Fixel-based analysis reveals macrostructural white matter changes associated with tau pathology in early stages of Alzheimer’s disease

Abstract

AbstractWhite matter (WM) alterations are commonly found across different stages of Alzheimer’s disease (AD). However, the association between these changes with underlying AD pathology such as amyloid-β (Aβ) and tau deposition is still poorly understood. Hitherto, most studies have assessed WM alterations in AD using diffusion tensor imaging (DTI). Nonetheless, DTI has methodological shortcomings that limit an accurate biological interpretation. To address this limitation, here we applied fixel-based analysis (FBA) to disentangle microscopic differences in fiber density (FD) from macroscopic morphological changes in fiber cross-section (FC) in early stages of AD. We further investigated the associations of FBA metrics with AD pathology and cognitive performance. Additionally, we compared FBA results with other commonly used WM metrics derived from DTI, free-water corrected (FW)-DTI and diffusion kurtosis imaging (DKI). To achieve these goals, we included 224 Aβ-negative and 91 Aβ-positive cognitively unimpaired individuals as well as 78 Aβ-positive patients with mild cognitive impairment (MCI) with diffusion-weighted MRI (dMRI), Aβ-PET and tau-PET scans from the Swedish BioFINDER-2 study.

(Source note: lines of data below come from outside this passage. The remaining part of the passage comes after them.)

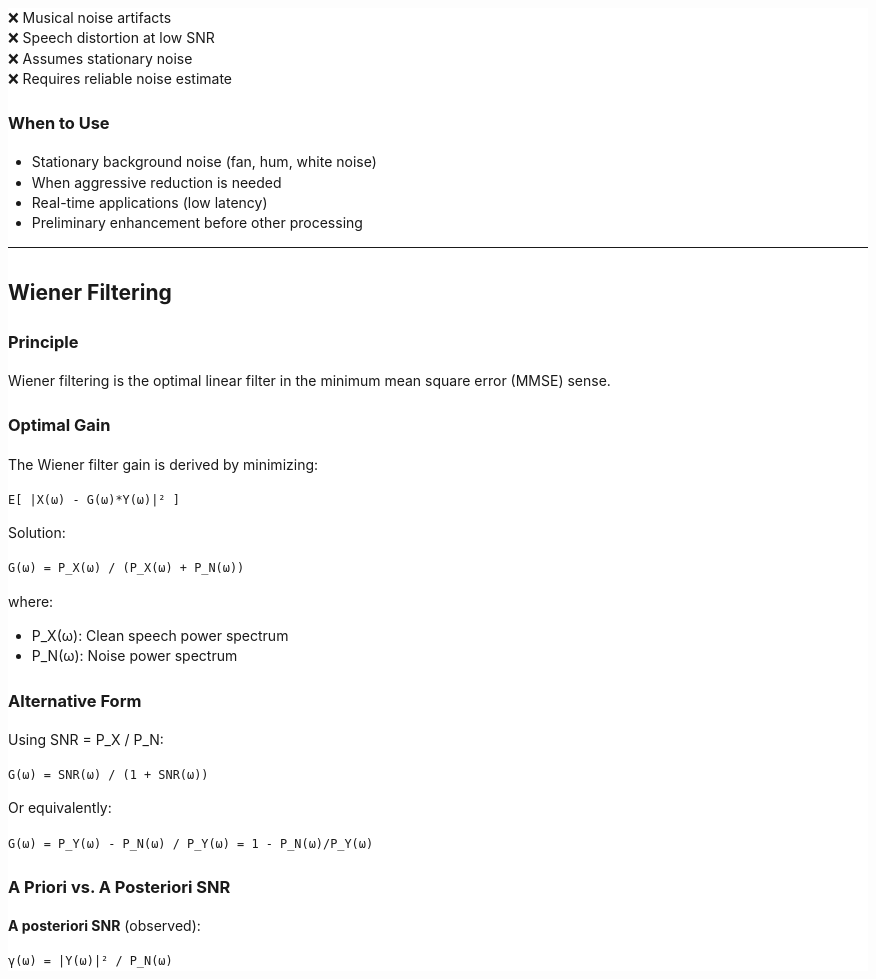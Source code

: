 ❌ Musical noise artifacts  
❌ Speech distortion at low SNR  
❌ Assumes stationary noise  
❌ Requires reliable noise estimate

### When to Use

- Stationary background noise (fan, hum, white noise)
- When aggressive reduction is needed
- Real-time applications (low latency)
- Preliminary enhancement before other processing

---

## Wiener Filtering

### Principle

Wiener filtering is the optimal linear filter in the minimum mean square error (MMSE) sense.

### Optimal Gain

The Wiener filter gain is derived by minimizing:

```
E[ |X(ω) - G(ω)*Y(ω)|² ]
```

Solution:

```
G(ω) = P_X(ω) / (P_X(ω) + P_N(ω))
```

where:
- P_X(ω): Clean speech power spectrum
- P_N(ω): Noise power spectrum

### Alternative Form

Using SNR = P_X / P_N:

```
G(ω) = SNR(ω) / (1 + SNR(ω))
```

Or equivalently:

```
G(ω) = P_Y(ω) - P_N(ω) / P_Y(ω) = 1 - P_N(ω)/P_Y(ω)
```

### A Priori vs. A Posteriori SNR

**A posteriori SNR** (observed):

```
γ(ω) = |Y(ω)|² / P_N(ω)
```
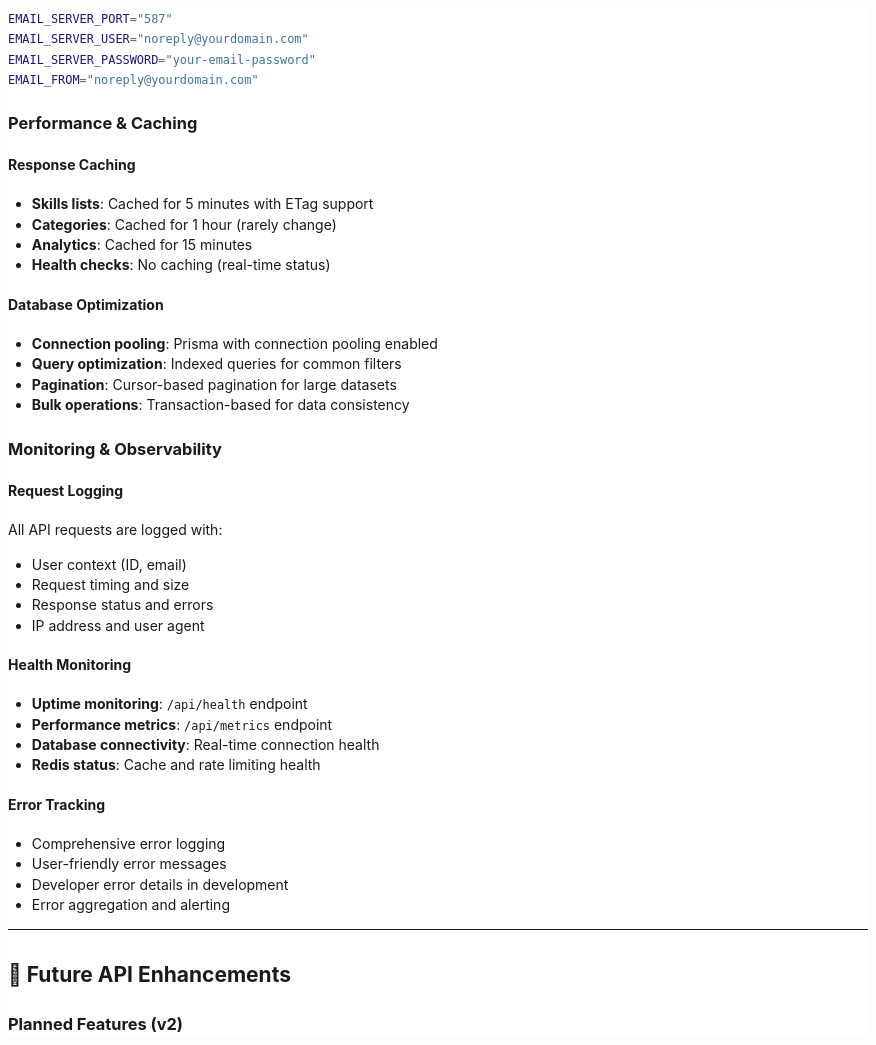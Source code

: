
 ```bash
EMAIL_SERVER_PORT="587"
EMAIL_SERVER_USER="noreply@yourdomain.com"
EMAIL_SERVER_PASSWORD="your-email-password"
EMAIL_FROM="noreply@yourdomain.com"
```

### Performance & Caching

#### Response Caching

- **Skills lists**: Cached for 5 minutes with ETag support
- **Categories**: Cached for 1 hour (rarely change)
- **Analytics**: Cached for 15 minutes
- **Health checks**: No caching (real-time status)

#### Database Optimization

- **Connection pooling**: Prisma with connection pooling enabled
- **Query optimization**: Indexed queries for common filters
- **Pagination**: Cursor-based pagination for large datasets
- **Bulk operations**: Transaction-based for data consistency

### Monitoring & Observability

#### Request Logging

All API requests are logged with:

- User context (ID, email)
- Request timing and size
- Response status and errors
- IP address and user agent

#### Health Monitoring

- **Uptime monitoring**: `/api/health` endpoint
- **Performance metrics**: `/api/metrics` endpoint
- **Database connectivity**: Real-time connection health
- **Redis status**: Cache and rate limiting health

#### Error Tracking

- Comprehensive error logging
- User-friendly error messages
- Developer error details in development
- Error aggregation and alerting

---

## 🔮 Future API Enhancements

### Planned Features (v2)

We found that tau-PET uptake in medial temporal regions was associated with macrostructural alterations reflected by reduced FC mainly in the parahippocampal part of the cingulum bundle in Aβ-positive individuals. This tau-related WM alteration was also associated with impaired memory. Interestingly, only FBA metrics were able to capture the association between tau-PET uptake and white matter degeneration. No association was found between global amyloid load and any dMRI metrics. Compared to both cognitively unimpaired groups, MCI patients showed a decrease in all FBA metrics in the entire cingulum bundle, uncinate fasciculus and anterior thalamic radiations. Metrics derived from DKI, and FW-DTI revealed a similar pattern of alterations whereas the spatial extent of WM abnormalities detected by DTI was more widespread. Altogether, our results indicate that early WM alterations in AD are mainly due to macrostructural changes identified by FBA metrics, being more closely associated with tau than Aβ pathology. These findings suggest that future studies assessing the effects of AD pathology in white matter tracts should consider using FBA metrics.